EXTRACTED RECORDS:
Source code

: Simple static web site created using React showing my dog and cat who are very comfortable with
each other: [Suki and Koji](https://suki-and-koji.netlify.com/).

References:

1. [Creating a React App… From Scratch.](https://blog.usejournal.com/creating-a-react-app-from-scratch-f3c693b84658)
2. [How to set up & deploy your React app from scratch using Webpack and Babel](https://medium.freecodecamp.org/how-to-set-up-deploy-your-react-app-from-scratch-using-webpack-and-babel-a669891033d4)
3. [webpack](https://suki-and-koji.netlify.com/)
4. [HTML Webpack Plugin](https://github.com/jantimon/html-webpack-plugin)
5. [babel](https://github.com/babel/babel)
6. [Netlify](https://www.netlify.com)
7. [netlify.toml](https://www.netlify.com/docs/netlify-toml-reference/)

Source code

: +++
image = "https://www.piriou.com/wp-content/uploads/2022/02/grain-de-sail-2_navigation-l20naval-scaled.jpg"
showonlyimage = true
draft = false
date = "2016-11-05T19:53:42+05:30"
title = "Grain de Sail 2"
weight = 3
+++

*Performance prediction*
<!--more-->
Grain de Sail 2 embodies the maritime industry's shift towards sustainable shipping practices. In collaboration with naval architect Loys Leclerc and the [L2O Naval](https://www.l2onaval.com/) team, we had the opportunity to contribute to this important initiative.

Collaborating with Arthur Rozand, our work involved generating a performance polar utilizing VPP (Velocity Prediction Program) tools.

EXERCISE REQUIREMENTS: Retype the entries exactly from the first line, stopping after the line with "1. [Creating a".

FINISHED TASK:
Source code

: Simple static web site created using React showing my dog and cat who are very comfortable with
each other: [Suki and Koji](https://suki-and-koji.netlify.com/).

References:

1. [Creating a React App… From Scratch.](https://blog.usejournal.com/creating-a-react-app-from-scratch-f3c693b84658)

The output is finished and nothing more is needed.